● **Task objective**
Report every line of the data where the string "show" appears.

Data listing section start

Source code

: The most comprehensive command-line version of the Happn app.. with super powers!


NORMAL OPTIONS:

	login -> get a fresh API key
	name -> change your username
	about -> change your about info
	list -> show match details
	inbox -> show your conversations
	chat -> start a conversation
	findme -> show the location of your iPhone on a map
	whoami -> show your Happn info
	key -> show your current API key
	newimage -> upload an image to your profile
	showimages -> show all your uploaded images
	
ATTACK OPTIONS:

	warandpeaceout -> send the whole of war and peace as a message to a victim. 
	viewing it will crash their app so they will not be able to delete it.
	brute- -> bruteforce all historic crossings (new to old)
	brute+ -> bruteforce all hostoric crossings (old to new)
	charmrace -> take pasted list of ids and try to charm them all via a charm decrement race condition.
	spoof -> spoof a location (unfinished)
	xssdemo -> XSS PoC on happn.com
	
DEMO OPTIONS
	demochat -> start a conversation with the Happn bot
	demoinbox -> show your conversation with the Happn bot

Data listing section end

● **Result below**
	list -> show match details
	inbox -> show your conversations
	findme -> show the location of your iPhone on a map
	whoami -> show your Happn info
	key -> show your current API key
	showimages -> show all your uploaded images
	demoinbox -> show your conversation with the Happn bot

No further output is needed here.